Зритель еще только подходил к зданию театра, а его уже встречали актеры, он уже окунался в праздничную, веселую атмосферу. Над вестибюлем, на открытом балконе, резвился пестро одетый ярмарочный зазывала. Он не скупился на шутки и обещания. В паузах трубили в длинные трубы герольды в масках и старинных костюмах. Шута сменяли ловкие, быстрые юноши с озорными глазами. Выхватив шпаги, вступали в поединок. {9} Звон рапир, азартные выкрики далеко разносились над текущей к театру толпой. В фойе зрителей встречали и провожали к креслам статные молодые люди в широкополых шляпах и развевающихся плащах…

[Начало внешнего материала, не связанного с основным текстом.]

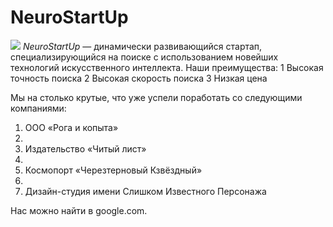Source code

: # NeuroStartUp
![](https://netology-code.github.io/git-homeworks/introduction/assets/logo.png)
*NeuroStartUp* — динамически развивающийся стартап, специализирующийся на поиске с использованием новейших технологий искусственного интеллекта.
Наши преимущества:
1 Высокая точность поиска
2 Высокая скорость поиска
3 Низкая цена

Мы на столько крутые, что уже успели поработать со следующими компаниями:

1. ООО «Рога и копыта»
2. 
3. Издательство «Читый лист»
4. 
5. Космопорт «Черезтерновый Кзвёздный»
6. 
7. Дизайн-студия имени Слишком Известного Персонажа

Нас можно найти в google.com.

Первоначальный замысел режиссера был еще необычнее: в дни представления «Виндзорских насмешниц» предполагали устраивать шествие-кортеж актеров по улицам. Живая афиша должна была зазывать москвичей на спектакль. Но, увы, шествие не разрешили. Позднее Завадский с обидой вспоминал, что ведь никто не возразил, когда «мушкетеры» французского Театра де ла Сите прошлись по московским магистралям в парадной форме времен Людовика XIV.

Противоречия художника… Свойственны ли они Ю. А. Завадскому? Режиссер не раз утверждал, что следует цельной эстетической программе. Но в его практике встречались и диссонансы. Некоторый разрыв между замыслом и итогом проявился в «Виндзорских насмешницах».

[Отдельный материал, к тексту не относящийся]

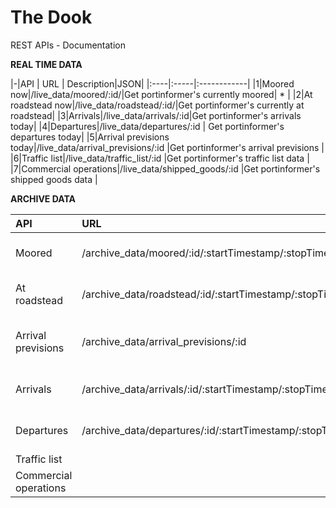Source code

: # The Dook
REST APIs - Documentation 

**REAL TIME DATA**

|-|API | URL | Description|JSON|
|:----|:-----|:------------|
|1|Moored now|/live_data/moored/:id/|Get portinformer's currently moored| * |
|2|At roadstead now|/live_data/roadstead/:id/|Get portinformer's currently at roadstead|
|3|Arrivals|/live_data/arrivals/:id|Get portinformer's arrivals today| 
|4|Departures|/live_data/departures/:id    | Get portinformer's departures today| 
|5|Arrival previsions today|/live_data/arrival_previsions/:id    |Get portinformer's arrival previsions  |
|6|Traffic list|/live_data/traffic_list/:id    |Get portinformer's traffic list data   |
|7|Commercial operations|/live_data/shipped_goods/:id    |Get portinformer's shipped goods data    |


**ARCHIVE DATA**

|API | URL | Description|
|:----|:-----|:------------|
|Moored|/archive_data/moored/:id/:startTimestamp/:stopTimestamp/|Get portinformer moored|
|At roadstead|/archive_data/roadstead/:id/:startTimestamp/:stopTimestamp/|Get portinformer at roadstead|
|Arrival previsions|/archive_data/arrival_previsions/:id    |Get portinformer's arrival previsions  |
|Arrivals|/archive_data/arrivals/:id/:startTimestamp/:stopTimestamp/|Get portinformer arrivals|
|Departures|/archive_data/departures/:id/:startTimestamp/:stopTimestamp/|Get portinformer departures| 
|Traffic list|    |    |
|Commercial operations|    |    |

В зрелищности «Виндзорских насмешниц» была ощутима и поверхностная театрализация, театральность ради занимательности. Свобода общения актеров между собой и со зрителями в отдельные моменты утрачивала меру и смысл. Ради чего, например, Фальстаф развязно одергивал музыкантов оркестра, покрикивал на осветителей?

С чрезмерной декоративной пышностью была поставлена феерия в последнем акте: колыхание деревьев, световые эффекты, таинственные силуэты в полумраке, вихревой хоровод ряженых. Но режиссерские трюки были лишены в этом случае целеустремленности: «волшебства» здесь существовали ради самих себя. Стиль спектакля неожиданно приближался к уровню простодушной романтики тюзовского толка. Внимание зала падало, как часто бывает, когда театр обращается лишь к глазу и уху зрителя, забывая о мысли.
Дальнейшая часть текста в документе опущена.